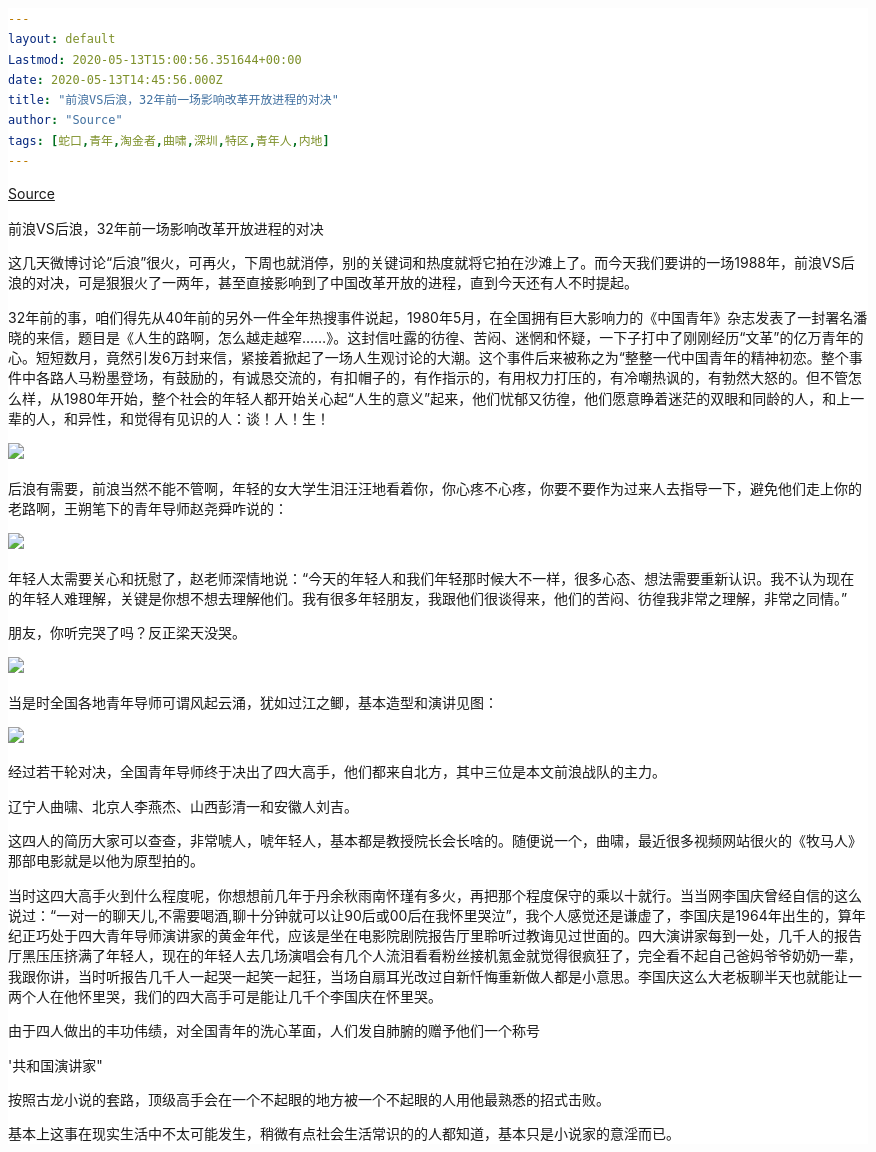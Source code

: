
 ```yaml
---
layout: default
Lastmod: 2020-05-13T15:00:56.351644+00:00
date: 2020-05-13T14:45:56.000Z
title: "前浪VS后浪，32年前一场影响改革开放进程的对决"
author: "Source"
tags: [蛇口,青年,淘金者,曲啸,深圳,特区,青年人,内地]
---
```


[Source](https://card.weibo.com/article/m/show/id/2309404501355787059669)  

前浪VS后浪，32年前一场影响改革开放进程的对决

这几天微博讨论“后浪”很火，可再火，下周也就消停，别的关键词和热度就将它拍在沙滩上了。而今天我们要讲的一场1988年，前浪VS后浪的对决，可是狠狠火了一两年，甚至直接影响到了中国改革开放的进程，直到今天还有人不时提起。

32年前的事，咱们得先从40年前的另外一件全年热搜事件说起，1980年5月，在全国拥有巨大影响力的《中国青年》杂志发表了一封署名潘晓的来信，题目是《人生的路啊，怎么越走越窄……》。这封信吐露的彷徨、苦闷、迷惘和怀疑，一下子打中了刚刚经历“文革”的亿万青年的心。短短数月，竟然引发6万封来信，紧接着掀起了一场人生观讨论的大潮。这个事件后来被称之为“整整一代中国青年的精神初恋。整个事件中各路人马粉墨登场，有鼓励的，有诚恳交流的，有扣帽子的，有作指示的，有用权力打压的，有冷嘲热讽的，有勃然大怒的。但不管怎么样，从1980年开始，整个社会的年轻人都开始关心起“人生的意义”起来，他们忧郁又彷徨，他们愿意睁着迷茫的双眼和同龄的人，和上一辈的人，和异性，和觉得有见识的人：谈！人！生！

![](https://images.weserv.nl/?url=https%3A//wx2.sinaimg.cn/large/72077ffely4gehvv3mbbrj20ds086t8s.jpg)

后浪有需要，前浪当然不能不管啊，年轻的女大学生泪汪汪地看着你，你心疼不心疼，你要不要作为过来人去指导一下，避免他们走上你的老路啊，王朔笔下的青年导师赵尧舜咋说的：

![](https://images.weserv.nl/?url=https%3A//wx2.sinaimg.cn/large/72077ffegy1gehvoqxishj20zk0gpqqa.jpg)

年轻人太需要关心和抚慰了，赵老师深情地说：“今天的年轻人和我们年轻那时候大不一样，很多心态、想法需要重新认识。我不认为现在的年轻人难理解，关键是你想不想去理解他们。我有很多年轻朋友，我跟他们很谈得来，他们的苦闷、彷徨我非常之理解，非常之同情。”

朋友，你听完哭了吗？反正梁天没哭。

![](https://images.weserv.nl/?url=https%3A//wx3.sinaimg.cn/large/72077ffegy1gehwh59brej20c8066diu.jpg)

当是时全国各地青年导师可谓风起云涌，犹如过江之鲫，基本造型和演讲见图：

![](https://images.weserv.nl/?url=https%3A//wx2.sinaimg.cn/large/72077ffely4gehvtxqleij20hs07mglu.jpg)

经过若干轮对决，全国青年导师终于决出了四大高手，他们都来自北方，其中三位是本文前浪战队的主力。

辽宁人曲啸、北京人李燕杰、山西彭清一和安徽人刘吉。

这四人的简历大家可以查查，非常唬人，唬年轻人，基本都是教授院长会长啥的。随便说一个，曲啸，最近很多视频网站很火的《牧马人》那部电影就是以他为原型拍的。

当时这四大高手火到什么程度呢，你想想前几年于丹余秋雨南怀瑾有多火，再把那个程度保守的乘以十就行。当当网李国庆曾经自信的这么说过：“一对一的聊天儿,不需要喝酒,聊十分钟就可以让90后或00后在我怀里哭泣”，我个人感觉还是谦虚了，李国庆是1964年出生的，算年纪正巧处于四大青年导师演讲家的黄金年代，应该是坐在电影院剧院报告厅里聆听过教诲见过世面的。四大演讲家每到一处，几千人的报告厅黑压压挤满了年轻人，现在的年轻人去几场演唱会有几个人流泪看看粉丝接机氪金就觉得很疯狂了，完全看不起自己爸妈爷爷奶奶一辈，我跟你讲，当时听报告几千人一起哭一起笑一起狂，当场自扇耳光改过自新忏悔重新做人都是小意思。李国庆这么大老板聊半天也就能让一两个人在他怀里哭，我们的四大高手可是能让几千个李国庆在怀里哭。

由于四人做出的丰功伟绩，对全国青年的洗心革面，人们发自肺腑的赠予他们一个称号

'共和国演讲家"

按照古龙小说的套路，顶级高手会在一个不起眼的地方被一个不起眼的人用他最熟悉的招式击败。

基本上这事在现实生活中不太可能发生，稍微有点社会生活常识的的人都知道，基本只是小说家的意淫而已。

______

Your copy should hold every record word for word and none of the pictures.

Source code

:
 ```yaml
---
layout: default
Lastmod: 2020-05-13T15:00:56.351644+00:00
date: 2020-05-13T14:45:56.000Z
title: "前浪VS后浪，32年前一场影响改革开放进程的对决"
author: "Source"
tags: [蛇口,青年,淘金者,曲啸,深圳,特区,青年人,内地]
---
```


[Source](https://card.weibo.com/article/m/show/id/2309404501355787059669)  

前浪VS后浪，32年前一场影响改革开放进程的对决

这几天微博讨论“后浪”很火，可再火，下周也就消停，别的关键词和热度就将它拍在沙滩上了。而今天我们要讲的一场1988年，前浪VS后浪的对决，可是狠狠火了一两年，甚至直接影响到了中国改革开放的进程，直到今天还有人不时提起。

32年前的事，咱们得先从40年前的另外一件全年热搜事件说起，1980年5月，在全国拥有巨大影响力的《中国青年》杂志发表了一封署名潘晓的来信，题目是《人生的路啊，怎么越走越窄……》。这封信吐露的彷徨、苦闷、迷惘和怀疑，一下子打中了刚刚经历“文革”的亿万青年的心。短短数月，竟然引发6万封来信，紧接着掀起了一场人生观讨论的大潮。这个事件后来被称之为“整整一代中国青年的精神初恋。整个事件中各路人马粉墨登场，有鼓励的，有诚恳交流的，有扣帽子的，有作指示的，有用权力打压的，有冷嘲热讽的，有勃然大怒的。但不管怎么样，从1980年开始，整个社会的年轻人都开始关心起“人生的意义”起来，他们忧郁又彷徨，他们愿意睁着迷茫的双眼和同龄的人，和上一辈的人，和异性，和觉得有见识的人：谈！人！生！

![](https://images.weserv.nl/?url=https%3A//wx2.sinaimg.cn/large/72077ffely4gehvv3mbbrj20ds086t8s.jpg)

后浪有需要，前浪当然不能不管啊，年轻的女大学生泪汪汪地看着你，你心疼不心疼，你要不要作为过来人去指导一下，避免他们走上你的老路啊，王朔笔下的青年导师赵尧舜咋说的：

![](https://images.weserv.nl/?url=https%3A//wx2.sinaimg.cn/large/72077ffegy1gehvoqxishj20zk0gpqqa.jpg)

年轻人太需要关心和抚慰了，赵老师深情地说：“今天的年轻人和我们年轻那时候大不一样，很多心态、想法需要重新认识。我不认为现在的年轻人难理解，关键是你想不想去理解他们。我有很多年轻朋友，我跟他们很谈得来，他们的苦闷、彷徨我非常之理解，非常之同情。”

朋友，你听完哭了吗？反正梁天没哭。

![](https://images.weserv.nl/?url=https%3A//wx3.sinaimg.cn/large/72077ffegy1gehwh59brej20c8066diu.jpg)

当是时全国各地青年导师可谓风起云涌，犹如过江之鲫，基本造型和演讲见图：

![](https://images.weserv.nl/?url=https%3A//wx2.sinaimg.cn/large/72077ffely4gehvtxqleij20hs07mglu.jpg)

经过若干轮对决，全国青年导师终于决出了四大高手，他们都来自北方，其中三位是本文前浪战队的主力。

辽宁人曲啸、北京人李燕杰、山西彭清一和安徽人刘吉。

这四人的简历大家可以查查，非常唬人，唬年轻人，基本都是教授院长会长啥的。随便说一个，曲啸，最近很多视频网站很火的《牧马人》那部电影就是以他为原型拍的。

当时这四大高手火到什么程度呢，你想想前几年于丹余秋雨南怀瑾有多火，再把那个程度保守的乘以十就行。当当网李国庆曾经自信的这么说过：“一对一的聊天儿,不需要喝酒,聊十分钟就可以让90后或00后在我怀里哭泣”，我个人感觉还是谦虚了，李国庆是1964年出生的，算年纪正巧处于四大青年导师演讲家的黄金年代，应该是坐在电影院剧院报告厅里聆听过教诲见过世面的。四大演讲家每到一处，几千人的报告厅黑压压挤满了年轻人，现在的年轻人去几场演唱会有几个人流泪看看粉丝接机氪金就觉得很疯狂了，完全看不起自己爸妈爷爷奶奶一辈，我跟你讲，当时听报告几千人一起哭一起笑一起狂，当场自扇耳光改过自新忏悔重新做人都是小意思。李国庆这么大老板聊半天也就能让一两个人在他怀里哭，我们的四大高手可是能让几千个李国庆在怀里哭。

由于四人做出的丰功伟绩，对全国青年的洗心革面，人们发自肺腑的赠予他们一个称号

'共和国演讲家"

按照古龙小说的套路，顶级高手会在一个不起眼的地方被一个不起眼的人用他最熟悉的招式击败。

基本上这事在现实生活中不太可能发生，稍微有点社会生活常识的的人都知道，基本只是小说家的意淫而已。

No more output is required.